Thursday, May 19, 2011

The Art of Modeling

My wife is a painter, and I was posing for her the other day.  The poem comes from pretending what I might think if I were a professional model.  I experimenting with some longer lines here, supposedly reflecting the interminable length of time a model has to hold a pose.  I think there's a poem in here somewhere, but I'm not sure I've found it yet.

                                                     The Art of Modeling

                                      It takes a lot of effort just to stay the same.
                                      Ears itch, smiles sag, muscles ache to move,
                                      but I must ignore all desires and make an instant last
                                      hours – longer if the artist captures it correctly.

                                      I must master mindful mindlessness: no thought, no
                                      motion – all stillness and form. The trick is to make
                                      stasis seem dynamic and stiffness natural.
                                      I was good at playing Statues as a kid.
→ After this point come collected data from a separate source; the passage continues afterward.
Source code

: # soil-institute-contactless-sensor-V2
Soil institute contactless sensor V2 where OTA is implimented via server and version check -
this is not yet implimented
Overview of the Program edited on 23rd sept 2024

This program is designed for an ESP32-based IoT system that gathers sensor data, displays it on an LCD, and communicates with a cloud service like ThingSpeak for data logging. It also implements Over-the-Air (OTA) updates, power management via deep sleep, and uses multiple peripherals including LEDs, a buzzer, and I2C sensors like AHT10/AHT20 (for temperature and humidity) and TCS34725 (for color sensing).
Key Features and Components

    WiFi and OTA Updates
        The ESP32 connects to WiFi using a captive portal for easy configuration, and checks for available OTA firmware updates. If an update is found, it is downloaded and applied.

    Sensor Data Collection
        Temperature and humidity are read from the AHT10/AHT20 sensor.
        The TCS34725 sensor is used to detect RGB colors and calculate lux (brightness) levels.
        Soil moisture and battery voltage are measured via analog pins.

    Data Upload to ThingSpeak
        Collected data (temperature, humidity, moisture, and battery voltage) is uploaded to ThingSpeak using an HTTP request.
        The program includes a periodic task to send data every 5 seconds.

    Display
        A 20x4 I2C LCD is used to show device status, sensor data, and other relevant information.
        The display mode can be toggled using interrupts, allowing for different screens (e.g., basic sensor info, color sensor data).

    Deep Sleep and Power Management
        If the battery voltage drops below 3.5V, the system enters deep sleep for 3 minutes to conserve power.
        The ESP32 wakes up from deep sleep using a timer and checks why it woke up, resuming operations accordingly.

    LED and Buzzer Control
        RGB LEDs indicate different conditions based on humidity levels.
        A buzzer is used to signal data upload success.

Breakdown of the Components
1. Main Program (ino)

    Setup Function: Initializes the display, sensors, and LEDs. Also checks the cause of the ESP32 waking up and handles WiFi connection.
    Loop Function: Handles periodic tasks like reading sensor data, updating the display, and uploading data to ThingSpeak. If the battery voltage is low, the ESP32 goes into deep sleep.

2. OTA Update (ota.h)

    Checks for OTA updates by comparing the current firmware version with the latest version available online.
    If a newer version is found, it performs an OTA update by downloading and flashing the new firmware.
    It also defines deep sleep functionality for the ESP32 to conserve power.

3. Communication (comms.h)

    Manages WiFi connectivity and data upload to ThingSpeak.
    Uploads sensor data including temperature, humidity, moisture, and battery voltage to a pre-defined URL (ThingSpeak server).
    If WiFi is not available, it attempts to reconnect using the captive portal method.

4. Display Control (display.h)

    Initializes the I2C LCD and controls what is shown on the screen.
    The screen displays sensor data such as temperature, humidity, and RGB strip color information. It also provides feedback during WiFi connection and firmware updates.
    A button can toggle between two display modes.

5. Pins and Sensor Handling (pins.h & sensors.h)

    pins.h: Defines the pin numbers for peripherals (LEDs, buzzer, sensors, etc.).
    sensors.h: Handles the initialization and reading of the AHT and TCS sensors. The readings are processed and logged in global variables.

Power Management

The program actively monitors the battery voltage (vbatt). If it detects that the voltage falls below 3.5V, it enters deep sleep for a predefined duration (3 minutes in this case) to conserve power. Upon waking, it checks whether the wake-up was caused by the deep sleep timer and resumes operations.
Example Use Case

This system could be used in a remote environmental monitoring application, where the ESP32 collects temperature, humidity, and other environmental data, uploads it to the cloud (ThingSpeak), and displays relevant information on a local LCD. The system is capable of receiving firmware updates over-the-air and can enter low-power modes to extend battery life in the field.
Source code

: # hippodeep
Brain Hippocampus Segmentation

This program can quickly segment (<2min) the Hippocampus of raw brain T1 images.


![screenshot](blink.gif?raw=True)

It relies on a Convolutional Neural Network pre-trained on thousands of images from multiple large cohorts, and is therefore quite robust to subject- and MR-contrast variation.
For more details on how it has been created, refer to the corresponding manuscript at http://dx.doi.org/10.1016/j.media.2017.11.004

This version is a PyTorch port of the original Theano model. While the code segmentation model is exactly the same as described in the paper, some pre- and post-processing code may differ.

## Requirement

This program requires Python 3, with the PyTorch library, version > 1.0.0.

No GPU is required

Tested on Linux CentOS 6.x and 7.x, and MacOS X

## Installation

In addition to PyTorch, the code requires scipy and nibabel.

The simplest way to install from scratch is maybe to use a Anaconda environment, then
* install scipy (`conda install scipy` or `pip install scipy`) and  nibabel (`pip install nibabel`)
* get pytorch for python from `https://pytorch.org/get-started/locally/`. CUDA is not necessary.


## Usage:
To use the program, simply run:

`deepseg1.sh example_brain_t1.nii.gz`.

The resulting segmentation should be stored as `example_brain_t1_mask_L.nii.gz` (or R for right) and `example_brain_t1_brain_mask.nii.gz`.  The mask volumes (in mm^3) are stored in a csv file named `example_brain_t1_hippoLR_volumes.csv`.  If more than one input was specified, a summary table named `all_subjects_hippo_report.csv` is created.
                                      Photographers freeze movement in a moment;
                                      painters and I do it on the installment plan.
                                      We collaborate over hours or days or weeks
                                      to preserve a second of life of canvas.

                                      Most model-artist relationships are purely Platonic:
                                      They see us as mere forms: the line of a leg,
                                      the curve of an arm, the plane of a back.
                                      Our personality is a by-product of the paint.

                                     Yes, like playing statues staring at eternity.
                                     One time a second nude model showed up
                                     at a class. He looked straight at the students
                                     for a while, then left: Picture of an Exhibitionist.

                                     I’m the poser, pretending to do whatever
                                     I seem to do. Feigning sleep while wide awake,
                                     playing a one note concerto on a cello
                                     I can’t play, smiling at someone who isn’t there.
                                     It takes a lot of effort just to stay the same.